### Problem details
Once you find the line with "1. If appropriate, update" in the entries below, return exactly every line from it through the line with "screenshot mentioned above.".

--- Source data ---

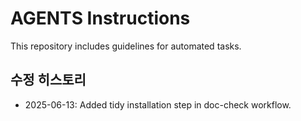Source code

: # AGENTS Instructions

This repository includes guidelines for automated tasks.

## 수정 히스토리
- 2025-06-13: Added tidy installation step in doc-check workflow.
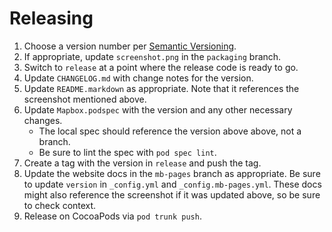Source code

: # Releasing

1. Choose a version number per [Semantic Versioning](http://semver.org/). 
1. If appropriate, update `screenshot.png` in the `packaging` branch. 
1. Switch to `release` at a point where the release code is ready to go. 
1. Update `CHANGELOG.md` with change notes for the version. 
1. Update `README.markdown` as appropriate. Note that it references the screenshot mentioned above. 
1. Update `Mapbox.podspec` with the version and any other necessary changes. 
    - The local spec should reference the version above above, not a branch. 
    - Be sure to lint the spec with `pod spec lint`. 
1. Create a tag with the version in `release` and push the tag. 
1. Update the website docs in the `mb-pages` branch as appropriate. Be sure to update `version` in `_config.yml` and `_config.mb-pages.yml`. These docs might also reference the screenshot if it was updated above, so be sure to check context. 
1. Release on CocoaPods via `pod trunk push`.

---

### Written response
1. If appropriate, update `screenshot.png` in the `packaging` branch. 
1. Switch to `release` at a point where the release code is ready to go. 
1. Update `CHANGELOG.md` with change notes for the version. 
1. Update `README.markdown` as appropriate. Note that it references the screenshot mentioned above. 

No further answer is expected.